Unlike the day he had met Alisa, the sky was perfectly clear, without a single cloud.
˗ˋˏ ♡ ˎˊ˗
“Come on, come on. Quickly!”
Mrs. Ashford brought Alisa up to the second floor of the clothing shop and began preparing her in earnest. Trays hung with dazzling dresses came out one after another without end.
The seamstress moved around Alisa with a measuring tape, ready to wrap it around every inch of her, and took her measurements in rapid succession.
“No need to alter the size at all. I was worried the clothes might not fit since Miss Evelyn is quite slim, but Miss Alisa has a very slight build as well.”
Elinor held swatches of various colored fabrics up beside Alisa’s face and nodded along.
“I thought only dark tones suited her, but a pure white dress looks wonderful on her too.”
“Exactly! Miss Alisa is the best choice we could possibly make right now!”
Listening to Mrs. Ashford’s cheerful declaration, Alisa swallowed quietly. Beyond the seamstress, she could see the hour hand of the clock creeping past one.
It had been an hour since she slipped out of the Ludendorff estate. She was still all right for now, but once the shoot was over, three hours would easily have passed. She could already picture exactly how Mary and Hannah would react — but she decided to set that worry aside for the moment.

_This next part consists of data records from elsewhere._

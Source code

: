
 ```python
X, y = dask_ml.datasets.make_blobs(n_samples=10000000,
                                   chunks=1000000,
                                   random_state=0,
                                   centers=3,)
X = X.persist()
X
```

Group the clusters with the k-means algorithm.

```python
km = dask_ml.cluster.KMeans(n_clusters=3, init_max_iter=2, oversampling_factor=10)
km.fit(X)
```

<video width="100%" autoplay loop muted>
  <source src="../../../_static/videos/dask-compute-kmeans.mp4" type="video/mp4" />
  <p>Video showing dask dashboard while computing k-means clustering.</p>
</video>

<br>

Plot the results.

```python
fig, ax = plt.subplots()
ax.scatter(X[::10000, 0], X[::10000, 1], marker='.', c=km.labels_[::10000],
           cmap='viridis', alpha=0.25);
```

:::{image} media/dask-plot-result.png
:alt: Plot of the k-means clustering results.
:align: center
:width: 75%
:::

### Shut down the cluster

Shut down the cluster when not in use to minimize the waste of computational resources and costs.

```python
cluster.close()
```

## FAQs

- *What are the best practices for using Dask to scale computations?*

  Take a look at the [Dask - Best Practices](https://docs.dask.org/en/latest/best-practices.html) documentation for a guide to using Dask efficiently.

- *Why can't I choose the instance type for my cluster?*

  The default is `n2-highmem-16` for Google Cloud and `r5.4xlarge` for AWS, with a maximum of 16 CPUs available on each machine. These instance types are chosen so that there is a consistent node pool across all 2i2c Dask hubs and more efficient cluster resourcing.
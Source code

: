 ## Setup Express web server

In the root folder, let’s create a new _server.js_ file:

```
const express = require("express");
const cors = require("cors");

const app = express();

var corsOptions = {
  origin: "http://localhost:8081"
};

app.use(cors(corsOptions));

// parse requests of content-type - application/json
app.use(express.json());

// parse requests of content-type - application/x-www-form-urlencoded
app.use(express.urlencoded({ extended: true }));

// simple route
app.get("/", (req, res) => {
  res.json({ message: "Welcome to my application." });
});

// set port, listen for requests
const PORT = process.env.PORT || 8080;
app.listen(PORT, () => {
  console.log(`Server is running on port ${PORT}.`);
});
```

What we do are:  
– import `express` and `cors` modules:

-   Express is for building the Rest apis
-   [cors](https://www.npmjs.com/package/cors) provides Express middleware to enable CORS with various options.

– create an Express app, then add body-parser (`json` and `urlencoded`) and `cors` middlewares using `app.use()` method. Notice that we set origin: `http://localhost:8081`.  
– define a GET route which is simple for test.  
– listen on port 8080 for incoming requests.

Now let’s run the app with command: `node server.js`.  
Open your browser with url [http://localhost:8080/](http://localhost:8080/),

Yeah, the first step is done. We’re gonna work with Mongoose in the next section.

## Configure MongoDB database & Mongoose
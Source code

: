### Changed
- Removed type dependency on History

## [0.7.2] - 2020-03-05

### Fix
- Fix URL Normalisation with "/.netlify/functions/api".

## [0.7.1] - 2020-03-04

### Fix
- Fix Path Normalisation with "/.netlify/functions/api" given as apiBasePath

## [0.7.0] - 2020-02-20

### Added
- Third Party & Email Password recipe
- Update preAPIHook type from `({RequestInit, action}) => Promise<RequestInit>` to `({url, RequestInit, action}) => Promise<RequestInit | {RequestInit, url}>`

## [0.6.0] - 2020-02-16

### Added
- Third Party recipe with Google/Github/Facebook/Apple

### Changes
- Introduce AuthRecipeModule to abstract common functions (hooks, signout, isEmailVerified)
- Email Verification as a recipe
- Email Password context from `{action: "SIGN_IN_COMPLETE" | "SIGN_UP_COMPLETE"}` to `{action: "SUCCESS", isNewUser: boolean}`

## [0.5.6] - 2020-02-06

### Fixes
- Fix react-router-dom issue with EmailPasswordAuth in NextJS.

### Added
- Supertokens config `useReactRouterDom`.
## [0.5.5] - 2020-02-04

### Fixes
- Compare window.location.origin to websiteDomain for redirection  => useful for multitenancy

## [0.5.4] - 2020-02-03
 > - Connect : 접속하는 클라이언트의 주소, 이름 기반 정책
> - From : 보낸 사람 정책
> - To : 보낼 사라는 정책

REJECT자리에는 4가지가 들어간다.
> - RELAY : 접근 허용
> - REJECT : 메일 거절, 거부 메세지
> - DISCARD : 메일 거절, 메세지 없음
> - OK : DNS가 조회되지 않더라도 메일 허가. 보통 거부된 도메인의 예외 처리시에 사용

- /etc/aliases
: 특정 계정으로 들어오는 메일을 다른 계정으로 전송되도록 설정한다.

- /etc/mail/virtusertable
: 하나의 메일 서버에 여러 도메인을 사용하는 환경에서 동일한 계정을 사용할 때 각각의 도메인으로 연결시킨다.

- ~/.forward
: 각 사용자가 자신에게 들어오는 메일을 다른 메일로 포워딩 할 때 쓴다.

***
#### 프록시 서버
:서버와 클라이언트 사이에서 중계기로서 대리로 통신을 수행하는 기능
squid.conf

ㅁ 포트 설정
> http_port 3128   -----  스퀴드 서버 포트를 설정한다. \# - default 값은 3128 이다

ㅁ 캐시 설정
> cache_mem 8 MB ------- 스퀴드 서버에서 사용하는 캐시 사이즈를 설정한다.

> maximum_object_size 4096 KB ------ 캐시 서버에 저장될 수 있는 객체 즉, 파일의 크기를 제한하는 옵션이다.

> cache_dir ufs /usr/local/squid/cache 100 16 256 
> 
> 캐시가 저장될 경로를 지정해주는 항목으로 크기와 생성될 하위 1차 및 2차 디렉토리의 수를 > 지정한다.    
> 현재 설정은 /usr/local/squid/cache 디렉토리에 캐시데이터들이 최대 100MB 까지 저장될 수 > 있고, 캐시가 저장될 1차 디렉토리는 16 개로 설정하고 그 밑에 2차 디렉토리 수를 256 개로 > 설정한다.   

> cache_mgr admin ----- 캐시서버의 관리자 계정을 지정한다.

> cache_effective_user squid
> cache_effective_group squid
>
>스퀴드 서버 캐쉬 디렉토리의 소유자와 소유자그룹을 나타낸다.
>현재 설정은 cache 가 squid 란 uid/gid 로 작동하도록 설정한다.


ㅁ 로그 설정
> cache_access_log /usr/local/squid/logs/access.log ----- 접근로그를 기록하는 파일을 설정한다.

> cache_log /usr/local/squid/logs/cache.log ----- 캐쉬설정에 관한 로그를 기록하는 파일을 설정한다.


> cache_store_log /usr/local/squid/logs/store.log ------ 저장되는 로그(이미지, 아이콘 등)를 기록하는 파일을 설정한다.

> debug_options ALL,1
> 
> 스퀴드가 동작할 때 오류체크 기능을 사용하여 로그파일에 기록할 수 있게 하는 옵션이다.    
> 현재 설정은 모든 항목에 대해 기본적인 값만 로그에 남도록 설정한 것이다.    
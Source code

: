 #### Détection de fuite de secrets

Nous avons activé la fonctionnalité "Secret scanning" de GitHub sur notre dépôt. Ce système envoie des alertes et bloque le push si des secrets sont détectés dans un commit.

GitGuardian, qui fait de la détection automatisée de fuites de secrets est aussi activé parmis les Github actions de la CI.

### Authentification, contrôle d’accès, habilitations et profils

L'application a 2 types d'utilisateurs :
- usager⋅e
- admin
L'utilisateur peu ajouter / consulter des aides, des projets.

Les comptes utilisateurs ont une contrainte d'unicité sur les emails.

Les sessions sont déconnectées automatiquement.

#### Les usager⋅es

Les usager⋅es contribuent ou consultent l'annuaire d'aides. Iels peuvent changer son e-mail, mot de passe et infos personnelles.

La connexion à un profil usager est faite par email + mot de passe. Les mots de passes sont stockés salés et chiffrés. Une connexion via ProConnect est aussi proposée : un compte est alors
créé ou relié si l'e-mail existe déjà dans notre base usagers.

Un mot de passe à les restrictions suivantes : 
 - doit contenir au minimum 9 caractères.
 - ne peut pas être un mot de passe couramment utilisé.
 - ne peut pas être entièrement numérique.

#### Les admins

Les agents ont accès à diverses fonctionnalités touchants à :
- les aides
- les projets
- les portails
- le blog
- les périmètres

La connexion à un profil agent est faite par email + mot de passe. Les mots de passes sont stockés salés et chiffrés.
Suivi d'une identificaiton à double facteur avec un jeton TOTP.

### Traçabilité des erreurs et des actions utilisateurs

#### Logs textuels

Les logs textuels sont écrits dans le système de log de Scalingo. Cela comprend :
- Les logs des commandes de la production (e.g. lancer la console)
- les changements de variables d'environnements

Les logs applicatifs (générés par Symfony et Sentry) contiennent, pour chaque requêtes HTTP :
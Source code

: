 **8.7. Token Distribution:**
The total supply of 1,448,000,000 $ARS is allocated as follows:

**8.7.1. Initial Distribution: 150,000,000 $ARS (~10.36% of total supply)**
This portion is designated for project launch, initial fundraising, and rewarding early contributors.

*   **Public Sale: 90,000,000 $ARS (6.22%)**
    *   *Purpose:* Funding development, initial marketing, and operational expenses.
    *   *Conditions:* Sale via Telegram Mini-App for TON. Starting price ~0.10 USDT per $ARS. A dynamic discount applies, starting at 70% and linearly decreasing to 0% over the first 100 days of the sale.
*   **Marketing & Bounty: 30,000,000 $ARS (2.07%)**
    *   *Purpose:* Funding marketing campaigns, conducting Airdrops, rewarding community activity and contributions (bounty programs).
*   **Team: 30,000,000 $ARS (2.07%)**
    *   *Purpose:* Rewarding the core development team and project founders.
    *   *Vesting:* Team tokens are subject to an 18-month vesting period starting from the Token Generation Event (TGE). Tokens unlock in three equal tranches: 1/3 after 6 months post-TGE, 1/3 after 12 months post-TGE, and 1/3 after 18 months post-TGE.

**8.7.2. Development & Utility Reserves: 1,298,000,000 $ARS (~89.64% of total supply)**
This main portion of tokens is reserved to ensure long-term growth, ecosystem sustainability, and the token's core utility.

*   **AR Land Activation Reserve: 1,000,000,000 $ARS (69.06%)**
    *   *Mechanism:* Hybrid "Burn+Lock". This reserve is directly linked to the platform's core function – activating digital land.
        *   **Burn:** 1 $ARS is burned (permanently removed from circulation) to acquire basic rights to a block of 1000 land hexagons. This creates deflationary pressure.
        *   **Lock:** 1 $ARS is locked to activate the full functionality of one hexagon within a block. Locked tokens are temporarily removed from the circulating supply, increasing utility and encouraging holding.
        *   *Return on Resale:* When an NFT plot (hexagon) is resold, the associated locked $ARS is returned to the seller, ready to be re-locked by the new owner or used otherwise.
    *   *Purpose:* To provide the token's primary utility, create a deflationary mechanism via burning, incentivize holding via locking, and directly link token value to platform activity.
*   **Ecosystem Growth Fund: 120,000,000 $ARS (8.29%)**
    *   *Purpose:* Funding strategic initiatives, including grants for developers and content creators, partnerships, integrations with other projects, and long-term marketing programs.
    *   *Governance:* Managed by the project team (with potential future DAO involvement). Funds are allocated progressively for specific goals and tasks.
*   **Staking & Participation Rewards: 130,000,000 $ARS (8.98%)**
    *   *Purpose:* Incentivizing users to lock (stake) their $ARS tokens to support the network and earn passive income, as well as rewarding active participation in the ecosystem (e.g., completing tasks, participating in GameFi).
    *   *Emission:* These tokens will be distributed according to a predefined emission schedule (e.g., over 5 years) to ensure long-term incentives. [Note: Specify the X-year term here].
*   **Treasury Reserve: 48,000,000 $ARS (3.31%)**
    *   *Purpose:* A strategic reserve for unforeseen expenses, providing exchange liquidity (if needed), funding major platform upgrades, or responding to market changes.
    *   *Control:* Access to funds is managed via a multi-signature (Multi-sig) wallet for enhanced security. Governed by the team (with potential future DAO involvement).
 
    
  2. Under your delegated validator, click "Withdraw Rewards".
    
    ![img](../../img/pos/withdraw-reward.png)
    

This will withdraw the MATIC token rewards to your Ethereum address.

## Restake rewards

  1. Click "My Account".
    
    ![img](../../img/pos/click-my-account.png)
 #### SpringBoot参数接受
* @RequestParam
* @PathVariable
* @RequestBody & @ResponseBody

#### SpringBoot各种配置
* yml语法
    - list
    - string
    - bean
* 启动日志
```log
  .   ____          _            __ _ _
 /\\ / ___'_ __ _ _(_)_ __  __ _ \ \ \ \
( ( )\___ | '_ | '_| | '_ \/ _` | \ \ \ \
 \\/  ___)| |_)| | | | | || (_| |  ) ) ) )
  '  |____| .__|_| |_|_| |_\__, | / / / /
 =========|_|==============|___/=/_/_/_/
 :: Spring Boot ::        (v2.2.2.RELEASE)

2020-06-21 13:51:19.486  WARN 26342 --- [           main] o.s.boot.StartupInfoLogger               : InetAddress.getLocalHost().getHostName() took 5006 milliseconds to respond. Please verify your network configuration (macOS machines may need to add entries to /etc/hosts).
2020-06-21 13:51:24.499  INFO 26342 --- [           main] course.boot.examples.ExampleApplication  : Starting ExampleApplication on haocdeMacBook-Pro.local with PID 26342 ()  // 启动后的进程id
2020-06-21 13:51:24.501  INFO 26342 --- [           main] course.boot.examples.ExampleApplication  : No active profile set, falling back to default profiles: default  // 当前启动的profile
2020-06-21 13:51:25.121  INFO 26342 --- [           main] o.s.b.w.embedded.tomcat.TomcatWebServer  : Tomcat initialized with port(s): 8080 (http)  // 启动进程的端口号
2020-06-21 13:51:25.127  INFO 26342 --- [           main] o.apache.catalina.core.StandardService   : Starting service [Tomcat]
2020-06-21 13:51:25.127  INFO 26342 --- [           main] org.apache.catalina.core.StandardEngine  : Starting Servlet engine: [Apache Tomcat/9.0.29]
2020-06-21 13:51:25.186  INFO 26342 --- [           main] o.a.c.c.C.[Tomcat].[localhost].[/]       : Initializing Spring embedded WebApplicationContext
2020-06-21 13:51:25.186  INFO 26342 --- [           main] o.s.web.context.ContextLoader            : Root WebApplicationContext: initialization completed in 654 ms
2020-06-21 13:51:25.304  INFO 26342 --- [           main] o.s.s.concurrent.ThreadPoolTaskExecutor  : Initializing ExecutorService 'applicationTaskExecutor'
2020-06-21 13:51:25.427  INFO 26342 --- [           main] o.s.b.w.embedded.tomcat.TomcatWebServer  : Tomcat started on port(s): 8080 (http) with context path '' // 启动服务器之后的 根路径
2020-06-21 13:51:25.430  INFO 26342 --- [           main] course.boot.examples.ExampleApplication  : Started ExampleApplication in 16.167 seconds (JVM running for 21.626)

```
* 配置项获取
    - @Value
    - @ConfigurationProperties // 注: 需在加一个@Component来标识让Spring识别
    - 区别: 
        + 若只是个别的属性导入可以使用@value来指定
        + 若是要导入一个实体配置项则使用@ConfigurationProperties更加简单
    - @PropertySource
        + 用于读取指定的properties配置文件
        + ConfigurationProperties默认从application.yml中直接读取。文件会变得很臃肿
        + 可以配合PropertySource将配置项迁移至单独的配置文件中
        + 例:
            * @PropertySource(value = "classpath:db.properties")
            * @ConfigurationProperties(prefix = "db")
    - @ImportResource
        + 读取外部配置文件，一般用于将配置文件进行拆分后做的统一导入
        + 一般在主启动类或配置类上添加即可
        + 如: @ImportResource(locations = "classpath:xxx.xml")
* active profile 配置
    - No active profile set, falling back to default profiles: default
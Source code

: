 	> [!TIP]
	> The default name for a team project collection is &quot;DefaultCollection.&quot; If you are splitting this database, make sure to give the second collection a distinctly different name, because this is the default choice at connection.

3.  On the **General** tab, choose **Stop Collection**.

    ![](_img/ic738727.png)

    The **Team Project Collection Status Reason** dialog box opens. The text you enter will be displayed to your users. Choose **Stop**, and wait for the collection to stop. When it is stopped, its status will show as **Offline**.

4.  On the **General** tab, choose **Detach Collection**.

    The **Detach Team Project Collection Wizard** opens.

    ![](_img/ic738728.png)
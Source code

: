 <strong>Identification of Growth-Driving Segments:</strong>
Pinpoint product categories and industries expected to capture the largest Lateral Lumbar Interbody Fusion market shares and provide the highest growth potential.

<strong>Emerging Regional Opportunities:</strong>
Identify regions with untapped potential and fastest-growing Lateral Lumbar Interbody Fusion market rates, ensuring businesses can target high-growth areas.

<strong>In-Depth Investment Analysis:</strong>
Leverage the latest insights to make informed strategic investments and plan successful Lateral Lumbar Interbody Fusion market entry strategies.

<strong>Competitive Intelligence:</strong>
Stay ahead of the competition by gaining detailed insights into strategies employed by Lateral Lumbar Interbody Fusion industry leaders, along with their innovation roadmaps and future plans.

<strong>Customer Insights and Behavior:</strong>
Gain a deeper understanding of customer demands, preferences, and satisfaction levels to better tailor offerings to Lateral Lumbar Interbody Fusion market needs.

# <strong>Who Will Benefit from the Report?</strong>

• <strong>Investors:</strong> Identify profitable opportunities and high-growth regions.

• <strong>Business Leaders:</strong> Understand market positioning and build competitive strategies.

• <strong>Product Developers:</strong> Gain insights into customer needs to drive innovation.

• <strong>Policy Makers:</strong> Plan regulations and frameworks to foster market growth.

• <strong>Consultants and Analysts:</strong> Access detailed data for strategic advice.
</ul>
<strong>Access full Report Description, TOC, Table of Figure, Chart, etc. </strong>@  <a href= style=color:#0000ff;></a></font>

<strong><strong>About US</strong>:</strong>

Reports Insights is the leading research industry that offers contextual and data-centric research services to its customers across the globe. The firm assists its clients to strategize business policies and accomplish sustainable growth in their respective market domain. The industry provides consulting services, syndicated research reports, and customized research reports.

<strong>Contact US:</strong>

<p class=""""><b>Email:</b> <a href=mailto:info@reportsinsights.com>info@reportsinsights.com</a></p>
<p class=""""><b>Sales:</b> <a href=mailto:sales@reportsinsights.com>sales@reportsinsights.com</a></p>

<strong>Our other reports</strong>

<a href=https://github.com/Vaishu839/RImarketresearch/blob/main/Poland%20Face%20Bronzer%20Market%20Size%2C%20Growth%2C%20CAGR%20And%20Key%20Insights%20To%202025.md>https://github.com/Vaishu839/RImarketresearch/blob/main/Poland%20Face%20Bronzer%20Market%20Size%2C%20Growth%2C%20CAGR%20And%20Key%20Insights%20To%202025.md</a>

‘Even so, I’ll say this much. Find something else. No one will thank you for quietly playing the maid here. No one will take responsibility for your future.’
The Prince’s advice echoed in her ears. Old-fashioned words, but they hit so close to the mark it nearly brought tears to her eyes.
The moment she came of age, her uncle would try to drive her out of the estate. He would make sure she left without a single coin, and then he would never spare her another glance. There wasn’t a single wrong thing in what Eden had said.
‘Of course, Mother will come back before that.’
She would make sure of it — Alisa herself would pray and work very hard toward that end.
‘But even so, I can’t afford not to prepare for what comes after.’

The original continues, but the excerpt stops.